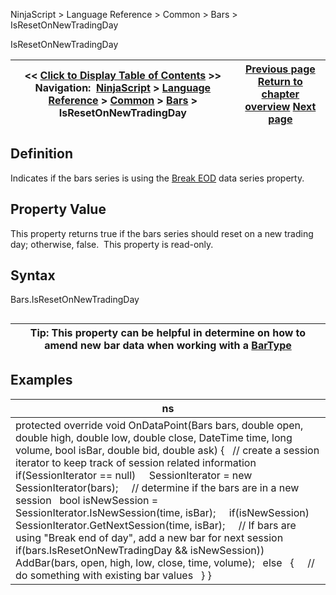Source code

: ﻿
NinjaScript \> Language Reference \> Common \> Bars \> IsResetOnNewTradingDay

IsResetOnNewTradingDay

| \<\< [Click to Display Table of Contents](isresetonnewtradingday.md) \>\> **Navigation:**     [NinjaScript](ninjascript.md) \> [Language Reference](language_reference_wip.md) \> [Common](common.md) \> [Bars](bars.md) \> IsResetOnNewTradingDay | [Previous page](islastbarofsession.md) [Return to chapter overview](bars.md) [Next page](istickreplay.md) |
| --- | --- |
## Definition
Indicates if the bars series is using the [Break EOD](break_at_eod.md) data series property.  
 
## Property Value
This property returns true if the bars series should reset on a new trading day; otherwise, false.  This property is read\-only.
 
## Syntax
Bars.IsResetOnNewTradingDay
## 

| Tip: This property can be helpful in determine on how to amend new bar data when working with a [BarType](bars_type.md) |
| --- |
## 
## 
## Examples

| ns |
| --- |
| protected override void OnDataPoint(Bars bars, double open, double high, double low, double close, DateTime time, long volume, bool isBar, double bid, double ask) {    // create a session iterator to keep track of session related information    if(SessionIterator \=\= null)      SessionIterator \= new SessionIterator(bars);      // determine if the bars are in a new session    bool isNewSession \= SessionIterator.IsNewSession(time, isBar);      if(isNewSession)      SessionIterator.GetNextSession(time, isBar);      // If bars are using "Break end of day", add a new bar for next session    if(bars.IsResetOnNewTradingDay \&\& isNewSession))      AddBar(bars, open, high, low, close, time, volume);    else    {      // do something with existing bar values    } } |
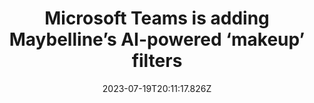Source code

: ---
external: true
url: https://www.theverge.com/2023/7/19/23800648/microsoft-teams-maybelline-ai-beauty-filter-virtual-makeup
title: Microsoft Teams is adding Maybelline’s AI-powered ‘makeup’ filters
description: The Maybelline Beauty app adds 12 AI-powered ‘digital makeup’ looks for Teams Enterprise users to apply during meetings.
date: 2023-07-19T20:11:17.826Z
icon: https://www.google.com/s2/favicons?domain=theverge.com&sz=32
source: The Verge
---
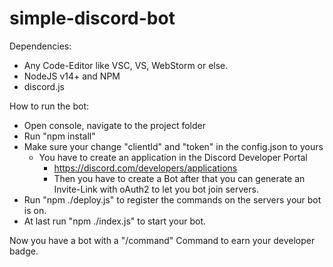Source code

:# simple-discord-bot

Dependencies:
  - Any Code-Editor like VSC, VS, WebStorm or else.
  - NodeJS v14+ and NPM
  - discord.js

How to run the bot:
- Open console, navigate to the project folder
- Run "npm install"
- Make sure your change "clientId" and "token" in the config.json to yours
  - You have to create an application in the Discord Developer Portal 
    - https://discord.com/developers/applications
    - Then you have to create a Bot after that you can generate an Invite-Link with oAuth2 to let you bot join servers.
- Run "npm ./deploy.js" to register the commands on the servers your bot is on.
- At last run "npm ./index.js" to start your bot.


Now you have a bot with a "/command" Command to earn your developer badge.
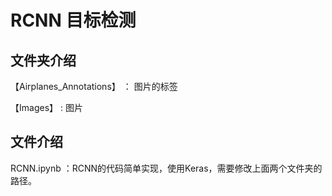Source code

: # RCNN 目标检测

## 文件夹介绍

【Airplanes_Annotations】 ： 图片的标签

【Images】 : 图片

## 文件介绍

RCNN.ipynb ：RCNN的代码简单实现，使用Keras，需要修改上面两个文件夹的路径。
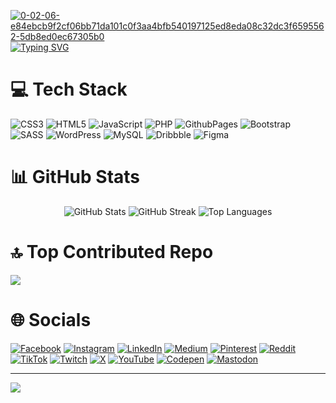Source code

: <a href="https://ibb.co.com/3YQ7vWT2"><img src="https://i.ibb.co.com/wrjR7CdV/0-02-06-e84ebcb9f2cf06bb71da101c0f3aa4bfb540197125ed8eda08c32dc3f6595562-5db8ed0ec67305b0.jpg" alt="0-02-06-e84ebcb9f2cf06bb71da101c0f3aa4bfb540197125ed8eda08c32dc3f6595562-5db8ed0ec67305b0" border="0" /></a>
[![Typing SVG](https://readme-typing-svg.herokuapp.com?size=25&color=8DFF54&background=D99AFFF7&lines=Hi+%E2%9C%8C%EF%B8%8F+I'm+Ridhwan+Ahsan;From+Bangladesh+%F0%9F%87%A7%F0%9F%87%A9)](https://git.io/typing-svg)

# 💻 Tech Stack
![CSS3](https://img.shields.io/badge/css3-%231572B6.svg?style=for-the-badge&logo=css3&logoColor=white) ![HTML5](https://img.shields.io/badge/html5-%23E34F26.svg?style=for-the-badge&logo=html5&logoColor=white) ![JavaScript](https://img.shields.io/badge/javascript-%23323330.svg?style=for-the-badge&logo=javascript&logoColor=%23F7DF1E) ![PHP](https://img.shields.io/badge/php-%23777BB4.svg?style=for-the-badge&logo=php&logoColor=white) ![GithubPages](https://img.shields.io/badge/github%20pages-121013?style=for-the-badge&logo=github&logoColor=white) ![Bootstrap](https://img.shields.io/badge/bootstrap-%238511FA.svg?style=for-the-badge&logo=bootstrap&logoColor=white) ![SASS](https://img.shields.io/badge/SASS-hotpink.svg?style=for-the-badge&logo=SASS&logoColor=white) ![WordPress](https://img.shields.io/badge/WordPress-%23117AC9.svg?style=for-the-badge&logo=WordPress&logoColor=white) ![MySQL](https://img.shields.io/badge/mysql-4479A1.svg?style=for-the-badge&logo=mysql&logoColor=white) ![Dribbble](https://img.shields.io/badge/Dribbble-EA4C89?style=for-the-badge&logo=dribbble&logoColor=white) ![Figma](https://img.shields.io/badge/figma-%23F24E1E.svg?style=for-the-badge&logo=figma&logoColor=white)

# 📊 GitHub Stats
<div align="center">
  <img src="https://github-readme-stats.vercel.app/api?username=ridhwanahsan&theme=dark&hide_border=false&include_all_commits=false&count_private=false" alt="GitHub Stats" />
  <img src="https://github-readme-streak-stats.herokuapp.com/?user=ridhwanahsan&theme=dark&hide_border=false" alt="GitHub Streak" />
  <img src="https://github-readme-stats.vercel.app/api/top-langs/?username=ridhwanahsan&theme=dark&hide_border=false&include_all_commits=false&count_private=false&layout=compact" alt="Top Languages" />
</div>

# 🔝 Top Contributed Repo
![](https://github-contributor-stats.vercel.app/api?username=ridhwanahsan&limit=5&theme=dark&combine_all_yearly_contributions=true)

# 🌐 Socials
[![Facebook](https://img.shields.io/badge/Facebook-%231877F2.svg?logo=Facebook&logoColor=white)](https://facebook.com/ridhwanahsan)
[![Instagram](https://img.shields.io/badge/Instagram-%23E4405F.svg?logo=Instagram&logoColor=white)](https://instagram.com/ridhwanahsan)
[![LinkedIn](https://img.shields.io/badge/LinkedIn-%230077B5.svg?logo=linkedin&logoColor=white)](https://linkedin.com/in/ridhwanahsan)
[![Medium](https://img.shields.io/badge/Medium-12100E?logo=medium&logoColor=white)](https://medium.com/@ridhwanahsan)
[![Pinterest](https://img.shields.io/badge/Pinterest-%23E60023.svg?logo=Pinterest&logoColor=white)](https://pinterest.com/ridhwanahsan)
[![Reddit](https://img.shields.io/badge/Reddit-%23FF4500.svg?logo=Reddit&logoColor=white)](https://reddit.com/user/ridhwanahsan)
[![TikTok](https://img.shields.io/badge/TikTok-%23000000.svg?logo=TikTok&logoColor=white)](https://tiktok.com/@ridhwanahsan)
[![Twitch](https://img.shields.io/badge/Twitch-%239146FF.svg?logo=Twitch&logoColor=white)](https://twitch.tv/ridhwanahsan)
[![X](https://img.shields.io/badge/X-black.svg?logo=X&logoColor=white)](https://x.com/@ridhwanahsan)
[![YouTube](https://img.shields.io/badge/YouTube-%23FF0000.svg?logo=YouTube&logoColor=white)](https://youtube.com/@ridhwanahsan)
[![Codepen](https://img.shields.io/badge/Codepen-000000?style=for-the-badge&logo=codepen&logoColor=white)](https://codepen.io/Ridhwan-Ahsan)
[![Mastodon](https://img.shields.io/badge/-MASTODON-%232B90D9?style=for-the-badge&logo=mastodon&logoColor=white)](https://mastodon.social/@ridhwanahsan)

---
[![](https://visitcount.itsvg.in/api?id=ridhwanahsan&icon=0&color=0)](https://visitcount.itsvg.in)

<!-- Proudly created with GPRM ( https://gprm.itsvg.in ) -->
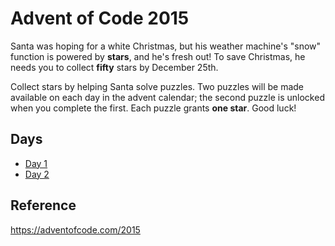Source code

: # Advent of Code 2015

Santa was hoping for a white Christmas, but his weather machine's "snow" function is powered by **stars**, and he's fresh out! To save Christmas, he needs you to collect **fifty** stars by December 25th.

Collect stars by helping Santa solve puzzles. Two puzzles will be made available on each day in the advent calendar; the second puzzle is unlocked when you complete the first. Each puzzle grants **one star**. Good luck!

## Days

- [Day 1](/day-1)
- [Day 2](/day-2) 

## Reference
https://adventofcode.com/2015
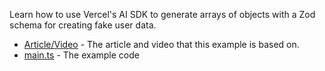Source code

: Learn how to use Vercel's AI SDK to generate arrays of objects with a Zod schema for creating fake user data.

- [Article/Video](https://www.aihero.dev/generate-arrays-with-vercel-ai-sdk) - The article and video that this example is based on.
- [main.ts](./main.ts) - The example code
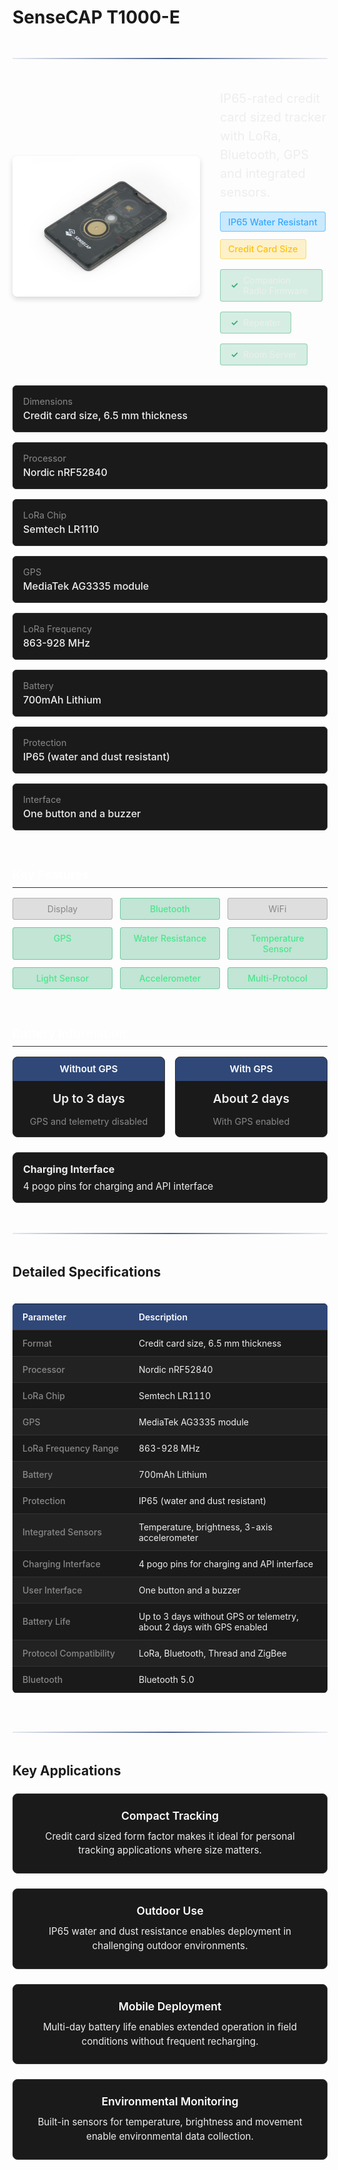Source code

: # SenseCAP T1000-E

<div class="section-divider">
  <div class="divider-line"></div>
</div>

<div class="device-header">
  <div class="device-image">
    <img src="./../../images/3-114993369-sensecap-card-tracker-t1000-e-for-meshtastic-45font.jpg" alt="SenseCAP T1000-E">
  </div>
  <div class="device-intro">
    <p class="device-description">IP65-rated credit card sized tracker with LoRa, Bluetooth, GPS and integrated sensors.</p>
    <div class="special-tags">
      <div class="special-tag waterproof">IP65 Water Resistant</div>
      <div class="special-tag compact">Credit Card Size</div>
    </div>
    <div class="firmware-support">
      <div class="support-item supported">
        <span class="support-icon">✓</span>
        <span class="support-text">Companion Radio Firmware</span>
      </div>
      <div class="support-item supported">
        <span class="support-icon">✓</span>
        <span class="support-text">Repeater</span>
      </div>
      <div class="support-item supported">
        <span class="support-icon">✓</span>
        <span class="support-text">Room Server</span>
      </div>
    </div>
  </div>
</div>

<div class="specs-overview">
  <div class="specs-item">
    <div class="specs-label">Dimensions</div>
    <div class="specs-value">Credit card size, 6.5 mm thickness</div>
  </div>
  <div class="specs-item">
    <div class="specs-label">Processor</div>
    <div class="specs-value">Nordic nRF52840</div>
  </div>
  <div class="specs-item">
    <div class="specs-label">LoRa Chip</div>
    <div class="specs-value">Semtech LR1110</div>
  </div>
  <div class="specs-item">
    <div class="specs-label">GPS</div>
    <div class="specs-value">MediaTek AG3335 module</div>
  </div>
  <div class="specs-item">
    <div class="specs-label">LoRa Frequency</div>
    <div class="specs-value">863-928 MHz</div>
  </div>
  <div class="specs-item">
    <div class="specs-label">Battery</div>
    <div class="specs-value">700mAh Lithium</div>
  </div>
  <div class="specs-item">
    <div class="specs-label">Protection</div>
    <div class="specs-value">IP65 (water and dust resistant)</div>
  </div>
  <div class="specs-item">
    <div class="specs-label">Interface</div>
    <div class="specs-value">One button and a buzzer</div>
  </div>
</div>

<div class="device-features">
  <div class="features-group">
    <h3 class="features-title">Key Features</h3>
    <div class="features-grid">
      <div class="feature-item unavailable">
        <span class="feature-name">Display</span>
      </div>
      <div class="feature-item available">
        <span class="feature-name">Bluetooth</span>
      </div>
      <div class="feature-item unavailable">
        <span class="feature-name">WiFi</span>
      </div>
      <div class="feature-item available">
        <span class="feature-name">GPS</span>
      </div>
      <div class="feature-item available">
        <span class="feature-name">Water Resistance</span>
      </div>
      <div class="feature-item available">
        <span class="feature-name">Temperature Sensor</span>
      </div>
      <div class="feature-item available">
        <span class="feature-name">Light Sensor</span>
      </div>
      <div class="feature-item available">
        <span class="feature-name">Accelerometer</span>
      </div>
      <div class="feature-item available">
        <span class="feature-name">Multi-Protocol</span>
      </div>
    </div>
  </div>
  
  <div class="notes-group">
    <h3 class="notes-title">Battery Information</h3>
    <div class="battery-info">
      <div class="battery-scenario">
        <div class="scenario-header">Without GPS</div>
        <div class="battery-duration">Up to 3 days</div>
        <div class="scenario-notes">GPS and telemetry disabled</div>
      </div>
      <div class="battery-scenario">
        <div class="scenario-header">With GPS</div>
        <div class="battery-duration">About 2 days</div>
        <div class="scenario-notes">With GPS enabled</div>
      </div>
    </div>
    <div class="charging-info">
      <h4>Charging Interface</h4>
      <p>4 pogo pins for charging and API interface</p>
    </div>
  </div>
</div>

<div class="section-divider">
  <div class="divider-line"></div>
</div>

## Detailed Specifications

<div class="specs-table">
  <table>
    <thead>
      <tr>
        <th>Parameter</th>
        <th>Description</th>
      </tr>
    </thead>
    <tbody>
      <tr>
        <td>Format</td>
        <td>Credit card size, 6.5 mm thickness</td>
      </tr>
      <tr>
        <td>Processor</td>
        <td>Nordic nRF52840</td>
      </tr>
      <tr>
        <td>LoRa Chip</td>
        <td>Semtech LR1110</td>
      </tr>
      <tr>
        <td>GPS</td>
        <td>MediaTek AG3335 module</td>
      </tr>
      <tr>
        <td>LoRa Frequency Range</td>
        <td>863-928 MHz</td>
      </tr>
      <tr>
        <td>Battery</td>
        <td>700mAh Lithium</td>
      </tr>
      <tr>
        <td>Protection</td>
        <td>IP65 (water and dust resistant)</td>
      </tr>
      <tr>
        <td>Integrated Sensors</td>
        <td>Temperature, brightness, 3-axis accelerometer</td>
      </tr>
      <tr>
        <td>Charging Interface</td>
        <td>4 pogo pins for charging and API interface</td>
      </tr>
      <tr>
        <td>User Interface</td>
        <td>One button and a buzzer</td>
      </tr>
      <tr>
        <td>Battery Life</td>
        <td>Up to 3 days without GPS or telemetry, about 2 days with GPS enabled</td>
      </tr>
      <tr>
        <td>Protocol Compatibility</td>
        <td>LoRa, Bluetooth, Thread and ZigBee</td>
      </tr>
      <tr>
        <td>Bluetooth</td>
        <td>Bluetooth 5.0</td>
      </tr>
    </tbody>
  </table>
</div>

<div class="section-divider">
  <div class="divider-line"></div>
</div>

## Key Applications

<div class="applications-container">
  <div class="application-card">
    <div class="application-title">Compact Tracking</div>
    <div class="application-description">
      Credit card sized form factor makes it ideal for personal tracking applications where size matters.
    </div>
  </div>
  
  <div class="application-card">
    <div class="application-title">Outdoor Use</div>
    <div class="application-description">
      IP65 water and dust resistance enables deployment in challenging outdoor environments.
    </div>
  </div>
  
  <div class="application-card">
    <div class="application-title">Mobile Deployment</div>
    <div class="application-description">
      Multi-day battery life enables extended operation in field conditions without frequent recharging.
    </div>
  </div>
  
  <div class="application-card">
    <div class="application-title">Environmental Monitoring</div>
    <div class="application-description">
      Built-in sensors for temperature, brightness and movement enable environmental data collection.
    </div>
  </div>
</div>

<style>
.section-divider {
  display: flex;
  align-items: center;
  justify-content: center;
  margin: 3rem 0;
}

.divider-line {
  height: 2px;
  background: linear-gradient(90deg, rgba(30, 59, 112, 0.1), rgba(30, 59, 112, 0.8) 50%, rgba(30, 59, 112, 0.1));
  flex-grow: 1;
}

/* Device Header */
.device-header {
  display: flex;
  margin: 2rem 0;
  gap: 2rem;
  align-items: center;
}

.device-image {
  flex: 0 0 auto;
  max-width: 300px;
}

.device-image img {
  width: 100%;
  height: auto;
  border-radius: 8px;
  box-shadow: 0 4px 8px rgba(0, 0, 0, 0.15);
}

.device-intro {
  flex: 1;
}

.device-description {
  font-size: 1.25rem;
  color: #eee;
  margin-top: 0;
  margin-bottom: 1rem;
  line-height: 1.5;
}

.special-tags {
  display: flex;
  flex-wrap: wrap;
  gap: 0.75rem;
  margin-bottom: 1rem;
}

.special-tag {
  padding: 0.4rem 0.75rem;
  border-radius: 4px;
  font-weight: 500;
  font-size: 0.9rem;
}

.waterproof {
  background-color: rgba(0, 156, 255, 0.2);
  border: 1px solid rgba(0, 156, 255, 0.5);
  color: #33a9ff;
}

.compact {
  background-color: rgba(255, 193, 7, 0.2);
  border: 1px solid rgba(255, 193, 7, 0.5);
  color: #ffc107;
}

.firmware-support {
  display: flex;
  flex-wrap: wrap;
  gap: 1rem;
}

.support-item {
  display: flex;
  align-items: center;
  padding: 0.5rem 1rem;
  border-radius: 4px;
  margin-right: 0.5rem;
}

.supported {
  background-color: rgba(62, 175, 124, 0.2);
  border: 1px solid rgba(62, 175, 124, 0.5);
}

.unsupported {
  background-color: rgba(255, 82, 82, 0.1);
  border: 1px solid rgba(255, 82, 82, 0.3);
}

.support-icon {
  margin-right: 0.5rem;
  font-weight: bold;
}

.supported .support-icon {
  color: #3eaf7c;
}

.unsupported .support-icon {
  color: #ff5252;
}

.support-text {
  color: #eee;
}

/* Specs Overview */
.specs-overview {
  display: grid;
  grid-template-columns: repeat(auto-fill, minmax(300px, 1fr));
  gap: 1rem;
  margin: 2rem 0;
}

.specs-item {
  background-color: #1a1a1a;
  border-radius: 6px;
  padding: 1rem;
  border: 1px solid #333;
}

.specs-label {
  color: #888;
  font-size: 0.9rem;
  margin-bottom: 0.25rem;
}

.specs-value {
  color: #eee;
  font-size: 1rem;
  font-weight: 500;
}

/* Features */
.device-features {
  display: grid;
  grid-template-columns: repeat(auto-fit, minmax(300px, 1fr));
  gap: 2rem;
  margin: 2rem 0;
}

.features-title, .notes-title {
  color: #fff;
  font-size: 1.2rem;
  margin-bottom: 1rem;
  border-bottom: 1px solid #333;
  padding-bottom: 0.5rem;
}

.features-grid {
  display: grid;
  grid-template-columns: repeat(auto-fill, minmax(140px, 1fr));
  gap: 0.75rem;
}

.feature-item {
  padding: 0.5rem 0.75rem;
  border-radius: 4px;
  text-align: center;
}

.available {
  background-color: rgba(62, 175, 124, 0.3);
  border: 1px solid rgba(62, 175, 124, 0.6);
  color: #4ae68c;
  font-weight: 500;
}

.unavailable {
  background-color: rgba(102, 102, 102, 0.2);
  border: 1px solid rgba(102, 102, 102, 0.4);
  color: #888;
}

/* Battery Info */
.battery-info {
  display: flex;
  flex-wrap: wrap;
  gap: 1rem;
  margin-bottom: 1.5rem;
}

.battery-scenario {
  flex: 1;
  min-width: 180px;
  background-color: #1a1a1a;
  border-radius: 8px;
  overflow: hidden;
  border: 1px solid #333;
}

.scenario-header {
  background-color: #304878;
  color: white;
  padding: 0.6rem 1rem;
  font-weight: 600;
  font-size: 0.95rem;
  text-align: center;
}

.battery-duration {
  padding: 1rem;
  text-align: center;
  font-size: 1.2rem;
  font-weight: 600;
  color: #eee;
}

.scenario-notes {
  padding: 0 1rem 1rem;
  text-align: center;
  color: #888;
  font-size: 0.9rem;
}

.charging-info {
  background-color: #1a1a1a;
  border-radius: 8px;
  padding: 1rem;
  border: 1px solid #333;
}

.charging-info h4 {
  margin-top: 0;
  margin-bottom: 0.5rem;
  color: #eee;
  font-size: 1rem;
}

.charging-info p {
  margin: 0;
  color: #eee;
  font-size: 0.95rem;
}

/* Specifications Table */
.specs-table {
  overflow-x: auto;
  margin: 1.5rem 0;
}

.specs-table table {
  width: 100%;
  border-collapse: collapse;
  background-color: #1a1a1a;
  border-radius: 6px;
  overflow: hidden;
}

.specs-table th, .specs-table td {
  padding: 0.75rem 1rem;
  text-align: left;
  border-bottom: 1px solid #333;
}

.specs-table th {
  background-color: #304878;
  color: #fff;
  font-weight: 600;
}

.specs-table tr:nth-child(even) {
  background-color: #222;
}

.specs-table td:first-child {
  color: #888;
  font-weight: 500;
  white-space: nowrap;
}

.specs-table td:last-child {
  color: #eee;
}

/* Applications */
.applications-container {
  display: grid;
  grid-template-columns: repeat(auto-fit, minmax(250px, 1fr));
  gap: 1.5rem;
  margin: 1.5rem 0;
}

.application-card {
  background-color: #1a1a1a;
  border-radius: 8px;
  padding: 1.5rem;
  border: 1px solid #333;
  text-align: center;
}

.application-icon {
  font-size: 2.5rem;
  margin-bottom: 1rem;
}

.application-title {
  color: #fff;
  font-weight: 600;
  font-size: 1.1rem;
  margin-bottom: 0.75rem;
}

.application-description {
  color: #eee;
  font-size: 0.95rem;
  line-height: 1.5;
}

/* Responsive adjustments */
@media (max-width: 768px) {
  .device-header {
    flex-direction: column;
    gap: 1rem;
  }
  
  .device-image {
    max-width: 100%;
  }
  
  .specs-table th, .specs-table td {
    padding: 0.6rem 0.75rem;
    font-size: 0.9rem;
  }
  
  .applications-container {
    grid-template-columns: 1fr;
  }
}
</style>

- Problem requirements: Check each line above for the string "makeup" and copy the ones that have it.

- Exercise result:
url: https://www.theverge.com/2023/7/19/23800648/microsoft-teams-maybelline-ai-beauty-filter-virtual-makeup
title: Microsoft Teams is adding Maybelline’s AI-powered ‘makeup’ filters
description: The Maybelline Beauty app adds 12 AI-powered ‘digital makeup’ looks for Teams Enterprise users to apply during meetings.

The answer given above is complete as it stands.